• Task to carry out: Go through the entries below and collect each line with the string "acmesh" in it.

• Data under study:
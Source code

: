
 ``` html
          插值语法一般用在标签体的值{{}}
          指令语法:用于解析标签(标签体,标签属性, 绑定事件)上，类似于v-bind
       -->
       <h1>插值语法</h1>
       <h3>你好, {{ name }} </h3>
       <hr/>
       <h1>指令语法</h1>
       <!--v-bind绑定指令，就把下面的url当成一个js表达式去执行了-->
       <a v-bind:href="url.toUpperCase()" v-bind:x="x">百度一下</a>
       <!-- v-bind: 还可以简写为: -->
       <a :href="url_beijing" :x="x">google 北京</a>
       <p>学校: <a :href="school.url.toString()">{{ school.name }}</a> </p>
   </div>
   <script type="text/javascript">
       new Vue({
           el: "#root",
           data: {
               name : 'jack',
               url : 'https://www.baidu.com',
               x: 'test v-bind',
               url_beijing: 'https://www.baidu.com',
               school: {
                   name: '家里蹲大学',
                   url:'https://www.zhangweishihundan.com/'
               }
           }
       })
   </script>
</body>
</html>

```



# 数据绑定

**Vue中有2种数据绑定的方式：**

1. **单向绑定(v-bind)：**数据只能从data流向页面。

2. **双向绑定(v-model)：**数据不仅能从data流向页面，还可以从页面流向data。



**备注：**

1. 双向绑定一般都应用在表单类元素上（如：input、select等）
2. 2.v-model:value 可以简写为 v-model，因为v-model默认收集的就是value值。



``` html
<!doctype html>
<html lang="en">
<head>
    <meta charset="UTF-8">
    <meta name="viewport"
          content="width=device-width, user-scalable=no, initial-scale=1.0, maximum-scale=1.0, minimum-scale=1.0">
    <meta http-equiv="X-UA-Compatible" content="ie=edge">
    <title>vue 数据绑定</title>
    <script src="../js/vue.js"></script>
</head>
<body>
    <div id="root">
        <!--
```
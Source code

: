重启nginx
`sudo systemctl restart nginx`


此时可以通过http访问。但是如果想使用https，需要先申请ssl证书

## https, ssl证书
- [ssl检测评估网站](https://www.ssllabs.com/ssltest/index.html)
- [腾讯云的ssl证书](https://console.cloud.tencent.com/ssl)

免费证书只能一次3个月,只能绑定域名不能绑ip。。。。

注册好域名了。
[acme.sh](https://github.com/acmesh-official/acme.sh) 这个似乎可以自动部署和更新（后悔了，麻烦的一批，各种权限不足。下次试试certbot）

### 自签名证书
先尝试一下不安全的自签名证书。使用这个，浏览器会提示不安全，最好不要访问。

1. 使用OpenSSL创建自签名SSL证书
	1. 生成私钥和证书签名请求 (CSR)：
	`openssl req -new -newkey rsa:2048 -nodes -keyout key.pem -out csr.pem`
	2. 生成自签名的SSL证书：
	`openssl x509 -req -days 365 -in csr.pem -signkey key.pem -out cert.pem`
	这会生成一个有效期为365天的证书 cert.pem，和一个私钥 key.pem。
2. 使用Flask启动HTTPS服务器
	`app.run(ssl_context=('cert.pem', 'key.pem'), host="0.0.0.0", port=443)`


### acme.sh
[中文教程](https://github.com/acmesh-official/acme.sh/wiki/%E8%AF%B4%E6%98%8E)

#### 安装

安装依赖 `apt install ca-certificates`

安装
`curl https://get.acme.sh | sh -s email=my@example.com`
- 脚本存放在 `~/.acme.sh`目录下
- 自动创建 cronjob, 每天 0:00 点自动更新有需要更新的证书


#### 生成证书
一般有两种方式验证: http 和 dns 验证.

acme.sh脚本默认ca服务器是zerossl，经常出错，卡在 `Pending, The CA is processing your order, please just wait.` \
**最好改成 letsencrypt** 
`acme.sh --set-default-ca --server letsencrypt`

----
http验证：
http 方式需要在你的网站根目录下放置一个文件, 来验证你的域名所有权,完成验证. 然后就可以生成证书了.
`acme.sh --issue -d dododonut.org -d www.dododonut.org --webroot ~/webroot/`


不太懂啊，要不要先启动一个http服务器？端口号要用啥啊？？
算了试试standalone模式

• Reply:
[acme.sh](https://github.com/acmesh-official/acme.sh) 这个似乎可以自动部署和更新（后悔了，麻烦的一批，各种权限不足。下次试试certbot）
[中文教程](https://github.com/acmesh-official/acme.sh/wiki/%E8%AF%B4%E6%98%8E)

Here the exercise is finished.